Peter Minshall
Born 1941, Georgetown, Guyana (once British Guiana)
Lives and works in Port of Spain, Trinidad and Tobago
White Bay Power Station
Documentation of The Adoration of Hiroshima at anti-nuclear peace march on the 40th anniversary of the bombing of Hiroshima, Washington, D.C. August, 1985, 1985 video, 6:41 mins.
Film footage and accompanying audio by: Karen Morell. Re-edited in 2024 by: Mandela Gregoire (Editor) and Todd Gulick (Assistant Editor).
Courtesy University of Washington Libraries, Special Collections, PH1557, Video 52, Eddie Becker, Washington, D.C.
Documentation of Mancrab as presented in River by P. Minshall; a 2,000-member mas presentation in the Trinidad Carnival, February 1983, 1983
video, 3:52 mins.
Video footage by: Trinidad & Tobago Television
Documentation of The Adoration of Hiroshima as presented in The Golden Calabash: Princes of Darkness and Lords of Light by P. Minshall; a 3,000-member mas presentation in the Trinidad Carnival, February 1985, 1985
video, 3:28 mins
Video footage by: Trinidad & Tobago Television
Peter Minshall’s principal practice has been in the art form known as mas; a performance art developed for the Carnival of Trinidad combining costume, masque, wearable-kinetic-sculpture, and dance. From the late 1970s into the 2000’s Minshall and his collaborators produced a masband, a carnival ensemble, for participation in the annual Carnival of Trinidad. Over the years thousands of band members have been involved in Minshall’s especially vital and narrative presentations.
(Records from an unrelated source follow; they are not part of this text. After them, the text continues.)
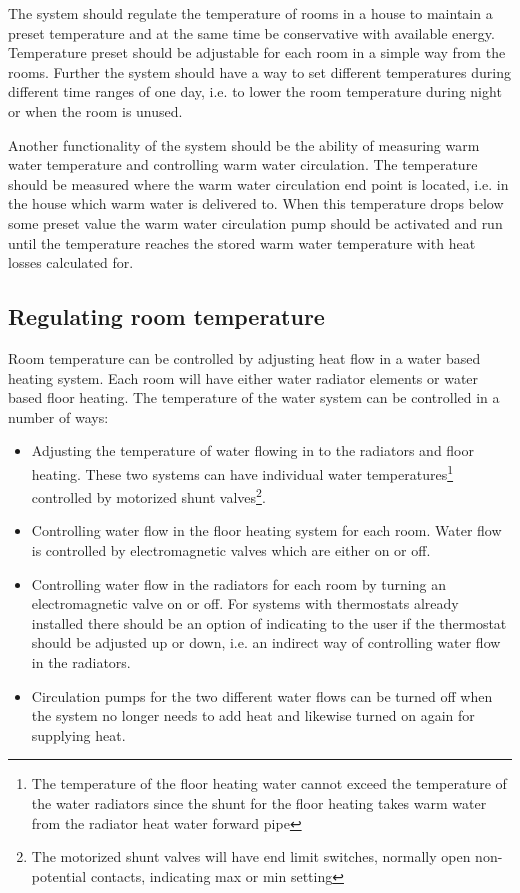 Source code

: The system should regulate the temperature of rooms in a house to
maintain a preset temperature and at the same time be conservative
with available energy. Temperature preset should be adjustable for
each room in a simple way from the rooms. Further the system should
have a way to set different temperatures during different time ranges
of one day, i.e. to lower the room temperature during night or when
the room is unused.

Another functionality of the system should be the ability of measuring
warm water temperature and controlling warm water circulation. The
temperature should be measured where the warm water circulation end
point is located, i.e. in the house which warm water is delivered
to. When this temperature drops below some preset value the warm water
circulation pump should be activated and run until the temperature
reaches the stored warm water temperature with heat losses calculated
for. 

\subsection{Regulating room temperature}
Room temperature can be controlled by adjusting
heat flow in a water based heating system. Each room will have either
water radiator elements or water based floor heating. The temperature
of the water system can be controlled in a number of ways:
\begin{itemize}
\item{Adjusting the temperature of water flowing in to the radiators
  and floor heating. These two systems can have individual water
  temperatures\footnote{The temperature of the floor heating water
    cannot exceed the temperature of the water radiators since the
    shunt for the floor heating takes warm water from the radiator
    heat water forward pipe} controlled by motorized shunt
  valves\footnote{The motorized shunt valves will have end limit
    switches, normally open non-potential contacts, indicating max or
    min setting}.}
\item{Controlling water flow in the floor heating system for each
  room. Water flow is controlled by electromagnetic valves which are
  either on or off.}
\item{Controlling water flow in the radiators for each room by turning
  an electromagnetic valve on or off. For systems with thermostats already
  installed there should be an option of indicating to the user if the
  thermostat should be adjusted up or down, i.e. an indirect way of
  controlling water flow in the radiators.}
\item{Circulation pumps for the two different water flows can be
  turned off when the system no longer needs to add heat and likewise
  turned on again for supplying heat.}
\end{itemize}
Minshall was the Artistic Director for the opening ceremonies of three Olympic Games: Barcelona (1992), Atlanta (1996), and Salt Lake City (2002)
Bedecked in ostrich feathers and garish golden glitter, Adoration of Hiroshima, a character in the masband The Golden Calabash: Princes of Darkness and Lords of Light, was created by Minshall for the 1985 Carnival of Trinidad. Referencing a Balinese devil mask and the halos of religious European iconography, the work combines the spectacular with the grotesque in an admonishment of the monstrosity of the nuclear bomb, both feared and coveted by nations for its destructive power. In the summer of the same year Minshall presented the Adoration of Hiroshima as part of an anti-nuclear march in Washington D.C. marking the 40th anniversary of the U.S. atomic bombings of Hiroshima and Nagasaki.
Mancrab, featured in the centre screen, is a character from the masband River, first presented by Minshall at the Carnival of Trinidad in 1983. In the story of River the character of Mancrab, empowered by technology, embodies humankind’s greed and lust for dominance. Coveting a river as the site for his factories, Mancrab seduces the river’s people and their ruler, Washerwoman, by using colours that he spreads upon the water – the “colours” being a metaphor for the materialistic fruits of industrial progress.